You have to be selective when it comes to requests for your time, and the most natural solution is to say “no” more often. I know this can be awkward for some people, and you don’t want to let others down, but your time is your most valuable resource. Accepting every invite or stopping what you’re doing every time to help someone else out will lessen time spent on your own priorities. Only say “yes” when you have the availability or it’s something that you’re genuinely excited for. If not, politely turn down the request.
You just got invited to a friend’s birthday dinner. Without consulting your calendar, you accepted the invite. Then, the day before the party, you received a reminder about a client meeting that night and have to make a last-minute decision that’s going to tick someone off.
Scheduling conflicts are unacceptable. They do nothing except add more stress and anxiety to your life and jeopardize your relationships. Before accepting an invite, make sure that you have nothing else in your calendar. If you have a blank space, then schedule it and block it, and remember those aforementioned buffers between appointments so that you leave plenty of time to get from Point A to B.
Florence Nightingale once said, “I attribute my success to this: I never gave or took an excuse.” I love that quote. We all have the same 24 hours in a day. If you aren’t getting work done or running late, you aren’t managing your calendar effectively. In short, stop with the excuses. No one wants to hear them. Instead, get your calendar in order and make the most of the time that you do have.

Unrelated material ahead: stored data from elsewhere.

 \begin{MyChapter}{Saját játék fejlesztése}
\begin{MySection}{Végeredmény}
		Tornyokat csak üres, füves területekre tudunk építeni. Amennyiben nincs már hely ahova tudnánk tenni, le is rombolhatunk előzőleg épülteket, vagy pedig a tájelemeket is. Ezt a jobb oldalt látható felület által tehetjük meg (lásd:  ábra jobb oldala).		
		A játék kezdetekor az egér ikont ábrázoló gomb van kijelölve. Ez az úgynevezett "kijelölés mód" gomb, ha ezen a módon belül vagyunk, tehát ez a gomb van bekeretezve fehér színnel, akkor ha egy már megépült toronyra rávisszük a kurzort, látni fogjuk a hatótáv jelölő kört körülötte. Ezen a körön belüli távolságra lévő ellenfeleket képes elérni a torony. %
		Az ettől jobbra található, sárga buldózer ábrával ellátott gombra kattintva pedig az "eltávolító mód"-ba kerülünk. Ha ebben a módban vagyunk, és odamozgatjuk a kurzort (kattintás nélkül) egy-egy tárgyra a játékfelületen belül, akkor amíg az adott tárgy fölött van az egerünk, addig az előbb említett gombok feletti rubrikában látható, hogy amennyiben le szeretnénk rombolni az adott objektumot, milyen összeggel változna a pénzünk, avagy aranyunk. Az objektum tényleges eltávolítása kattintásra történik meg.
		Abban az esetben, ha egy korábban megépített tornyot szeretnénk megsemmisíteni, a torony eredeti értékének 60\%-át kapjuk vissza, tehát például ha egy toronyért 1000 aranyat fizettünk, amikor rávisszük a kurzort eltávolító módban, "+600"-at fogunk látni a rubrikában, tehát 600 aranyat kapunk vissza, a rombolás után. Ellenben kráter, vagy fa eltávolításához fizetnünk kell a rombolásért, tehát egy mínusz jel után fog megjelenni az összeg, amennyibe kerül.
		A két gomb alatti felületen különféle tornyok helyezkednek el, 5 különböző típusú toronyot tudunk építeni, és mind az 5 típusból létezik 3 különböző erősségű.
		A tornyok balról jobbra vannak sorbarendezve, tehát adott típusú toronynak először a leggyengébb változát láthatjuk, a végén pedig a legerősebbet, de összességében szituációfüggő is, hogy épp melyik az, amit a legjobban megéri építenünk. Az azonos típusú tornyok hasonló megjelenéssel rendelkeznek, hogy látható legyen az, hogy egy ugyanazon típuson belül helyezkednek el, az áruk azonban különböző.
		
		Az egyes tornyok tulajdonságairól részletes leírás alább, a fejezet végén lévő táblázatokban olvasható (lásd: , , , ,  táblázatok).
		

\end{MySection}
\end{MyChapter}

These three terms might seem unrelated at first glance, but each can reveal the roadblocks to your success. For example, do you spend an excessive amount of time choosing between options A and B? Maybe you put off working on a task until the last minute and you obsess over your work being perfect.
Ask yourself if you’re indecisive. Are you putting off what you have to do via procrastination or suffering from perfectionism? Each of these symptoms can throw you’re entire calendar out of whack. You may have set aside two hours to get something done, but it takes you four. As a result, those two extra hours carry over to your next item.
It takes some practice and self-discipline to break these bad habits. Sticking to the allotted time you’ve given to a specific task in your calendar is a start. And once you get started, your brain doesn’t want to leave the work unfinished thanks to the Zeigarnik Effect. Plus, you can always go back and revise your work when you have the availability.
Do you feel that your personal and professional relationships are strained because of your tardiness or unreliability? That may be an indication that you’re not correctly managing your calendar. For example, you may overcommit, leading to scheduling conflicts, or be known for running late because you scheduled back-to-back meetings. When your calendar is in order, you will immediately see a reduction in these inconveniences and begin to demonstrate that you are reliable and respectful of other people’s time.
If you’re still using email as your primary tool to schedule appointments, then it’s time to find a better alternative. As opposed to responding to lengthy email threads, use automated scheduling software that only shows others when you’re available. If a specific time is already booked, then the software won’t allow anyone to schedule an appointment with you.
Finally, a finely tuned calendar will save you from burning out. If you are not organized, it puts your health in jeopardy, making it more likely that you’ll forget your goals, diminishing your work performance. While managing your calendar won’t solve all of these problems, it’s an effective way to alleviate burn out. The main reason you’ll want to work on the goal of a balanced calendar is that by using this tool, all other goals can be realized. You’ll maintain a healthy work-life balance and take breaks when you need them.